Cimbali commented 4 years ago

The only requests CleanLinks blocks full fill 2 conditions:

the are to domains other than your current page, and
they contain your current URL

CleanLinks is definitely not meant to be an ad-blocker, but it basically detects “for free” which requests leak your current address. Since it doesn’t make sense to re-load your current page as a script or an iframe inside the same page, it just cancels those requests.

I think the main issue here is the way in which Firefox applies the add-ons that either cancel or redirect each request. From the onBeforeRequest documentation:

When multiple blocking handlers modify a request, only one set of modifications take effect. Redirects and cancellations have the same precedence. So if you canceled a request, you might see another request with the same requestId again if another blocking handler redirected the request.

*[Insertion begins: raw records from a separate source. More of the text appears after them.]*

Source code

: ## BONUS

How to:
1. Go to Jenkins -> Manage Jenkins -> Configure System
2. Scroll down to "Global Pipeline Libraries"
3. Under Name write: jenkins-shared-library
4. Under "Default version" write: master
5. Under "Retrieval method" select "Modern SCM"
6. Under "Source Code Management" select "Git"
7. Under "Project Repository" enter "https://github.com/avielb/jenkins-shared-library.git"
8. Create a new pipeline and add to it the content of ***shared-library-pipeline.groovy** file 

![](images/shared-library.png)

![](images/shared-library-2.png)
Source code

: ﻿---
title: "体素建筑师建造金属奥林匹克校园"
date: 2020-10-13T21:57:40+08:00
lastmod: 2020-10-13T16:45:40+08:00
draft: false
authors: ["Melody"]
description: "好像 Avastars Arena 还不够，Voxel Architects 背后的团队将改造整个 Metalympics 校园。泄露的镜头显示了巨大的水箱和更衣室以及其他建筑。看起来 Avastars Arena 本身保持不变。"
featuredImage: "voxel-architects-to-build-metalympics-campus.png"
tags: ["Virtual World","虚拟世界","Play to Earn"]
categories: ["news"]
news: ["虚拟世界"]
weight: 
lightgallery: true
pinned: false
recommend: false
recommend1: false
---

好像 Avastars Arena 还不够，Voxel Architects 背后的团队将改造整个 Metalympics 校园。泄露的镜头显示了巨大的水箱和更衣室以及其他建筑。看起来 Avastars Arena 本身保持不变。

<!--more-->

What I understand from that is that all requests are passed to all the add-ons. If there was a way to put CleanLinks only after an ad-blocker to reduce the number of requests it gets, I would be more than happy to do that.

There is also potential for clashes as you fear. If we redirect a request while an adblocker blocks it, it might get redirected instead. Not sure how much damage that can actually do, to be honest, probably not a lot?

The only thing I can think of off the top of my head − but I have no idea if it’s feasible − would to to query adblockers when we clean, and if they block that request, then do nothing on the CleanLinks side.

I must say that with uMatrix, a lot of the scripts that would go on to create a lot of noise for CleanLinks are blocked right away, so that’s a strict but rather workable setup.

Cimbali commented 4 years ago

Also @Rtizer-9 I’d be glad to have your input on the mock-ups in #104 for (an attempt at) a more readable interface.

Rtizer-9 commented 4 years ago

query adblockers when we clean

I was exactly thinking about this but was not sure if it's even possible or not.

use uMatrix

Even though it's one of the best thing that has happened in the privacy community, you know that it's not something that everybody uses and given the huge amount of websites I visit, its really hard to configure uMatrix for each and every case. Many websites are badly developed and you need to turn various extensions off for them to work and obviously every cleanlinks user won't be using it.

Adblocker querying

I think that in this approach there would still be various cases where we will get various domains not intercepted by adblockers but still completely unnecessary to redirect (think about ad domains in filterlist which are whitelisted for specific websites coz blocking them breaks the website). Those unnecessary domains will still be intercepted and will clutter the cleanlinks log.

A great example of what I've in mind is already implemented in https://addons.mozilla.org/en-US/firefox/addon/skip-redirect/ and https://addons.mozilla.org/en-US/firefox/addon/remove-redirect

Skip redirect is one of the most prominent redirector and as you can see they have a separate blacklist and whitelist which consist of regex and can also whitelist on url basis (I think I read about this issue as well here).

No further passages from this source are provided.